Energy 

Solar flares

On a recent Friday morning, Bryan von Lossberg stands atop Missoula's new downtown parking structure, called "Park Place," and admires the rows of solar panels absorbing the morning sun.

"I actually find it pretty aesthetically pleasing, but that's my engineering nerd side," says von Lossberg, who's the executive director of Montana's nonprofit Alternative Energy Resources Organization, or AERO.

Park Place's solar installation—the largest of its kind in the state—will satisfy roughly 80 percent of the structure's electricity needs and feed surplus energy generated at peak sun times back into the grid. That method, called net metering, enables the city, which owns the parking garage, to bank energy credits and use them to offset future utility costs.

The massive installation gives Missoula bragging rights. But there's an aspect to the project that von Lossberg and other renewable energy advocates find troubling.
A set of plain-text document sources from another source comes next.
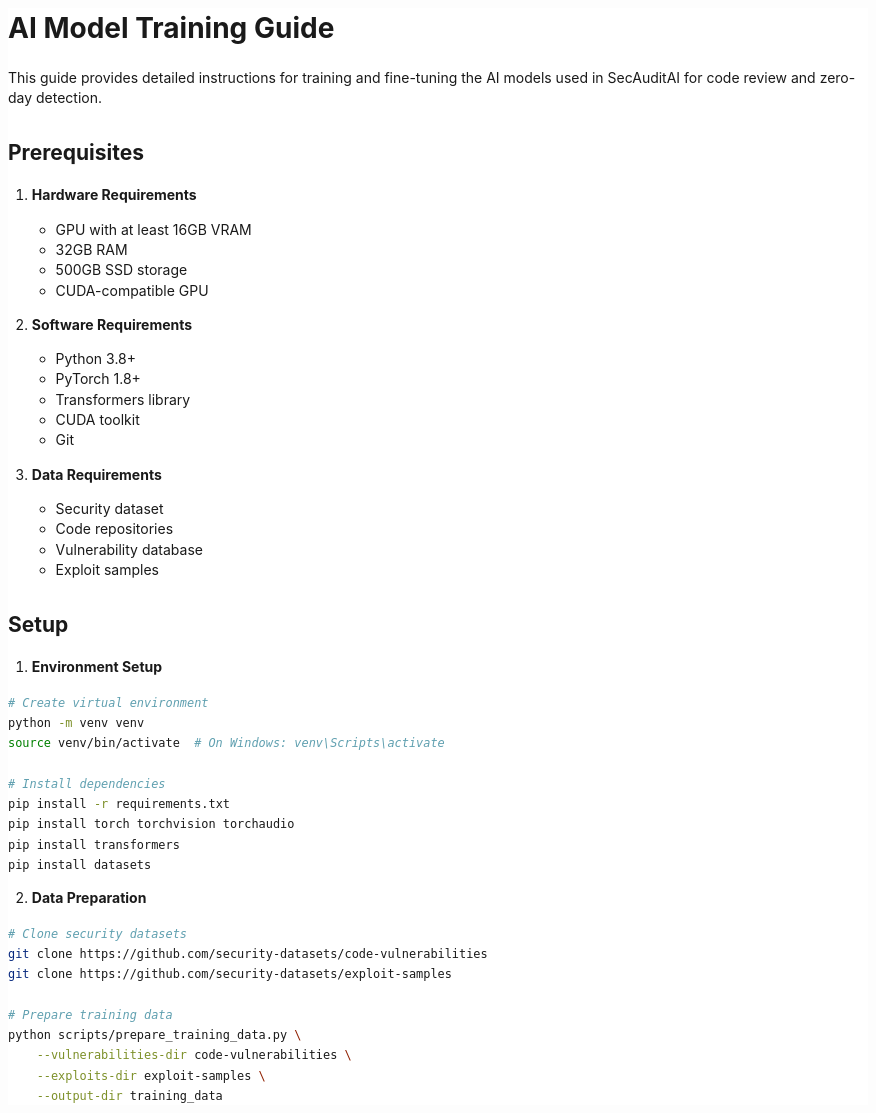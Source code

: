 # AI Model Training Guide

This guide provides detailed instructions for training and fine-tuning the AI models used in SecAuditAI for code review and zero-day detection.

## Prerequisites

1. **Hardware Requirements**
   - GPU with at least 16GB VRAM
   - 32GB RAM
   - 500GB SSD storage
   - CUDA-compatible GPU

2. **Software Requirements**
   - Python 3.8+
   - PyTorch 1.8+
   - Transformers library
   - CUDA toolkit
   - Git

3. **Data Requirements**
   - Security dataset
   - Code repositories
   - Vulnerability database
   - Exploit samples

## Setup

1. **Environment Setup**
```bash
# Create virtual environment
python -m venv venv
source venv/bin/activate  # On Windows: venv\Scripts\activate

# Install dependencies
pip install -r requirements.txt
pip install torch torchvision torchaudio
pip install transformers
pip install datasets
```

2. **Data Preparation**
```bash
# Clone security datasets
git clone https://github.com/security-datasets/code-vulnerabilities
git clone https://github.com/security-datasets/exploit-samples

# Prepare training data
python scripts/prepare_training_data.py \
    --vulnerabilities-dir code-vulnerabilities \
    --exploits-dir exploit-samples \
    --output-dir training_data
```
State laws governing net metering haven't been updated since 1999, and von Lossberg says that slow adaptation is hindering the burgeoning solar industry. The problem is on display at Park Place, where a state law that limits net-meter installations to 50 kilowatts in size forced Missoula to install two meters—one at 50 kW and another at 35—rather than simply using one for the whole system.

"It is more costly to install, more complicated to install, for no good reason," von Lossberg says.
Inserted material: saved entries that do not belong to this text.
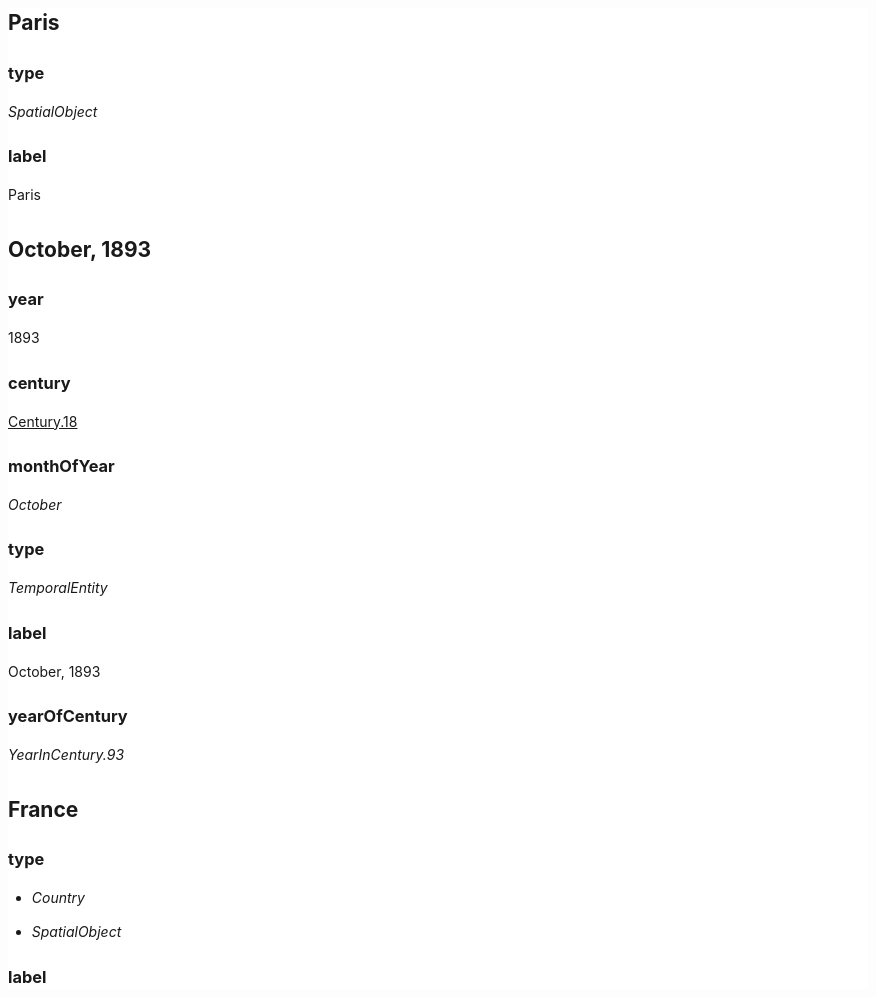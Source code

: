 ## Paris

### type


*SpatialObject*

### label


Paris

## October, 1893

### year


1893

### century


[Century.18](#Century.18)

### monthOfYear


*October*

### type


*TemporalEntity*

### label


October, 1893

### yearOfCentury


*YearInCentury.93*

## France

### type

 - *Country*

 - *SpatialObject*

### label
The additional $3,000 expense of purchasing another meter and connecting it to the project may seem insignificant in light of the structure's $10 million construction costs. But several renewable energy advocates, including AERO, the Montana Renewable Energy Association and the Montana Public Interest Research Group, in addition to the Montana Department of Environmental Quality, testified in February at the Montana Legislature that the limit is stifling solar innovation.

NorthWestern Energy argued against the bill, stating that because solar producers aren't required to pay the full costs of transmitting and distributing power, utility consumers are being forced to subsidize net metering.

"It's not really workable under the current constraints to make it a larger program," says NorthWestern Energy's Claudia Rapkoch.

AERO and other renewable advocates dispute NorthWestern's assertion. However, they didn't persuade the legislature to support the cause. Lawmakers let the legislation, Senate Bill 247, die and left the 50 kW cap in place.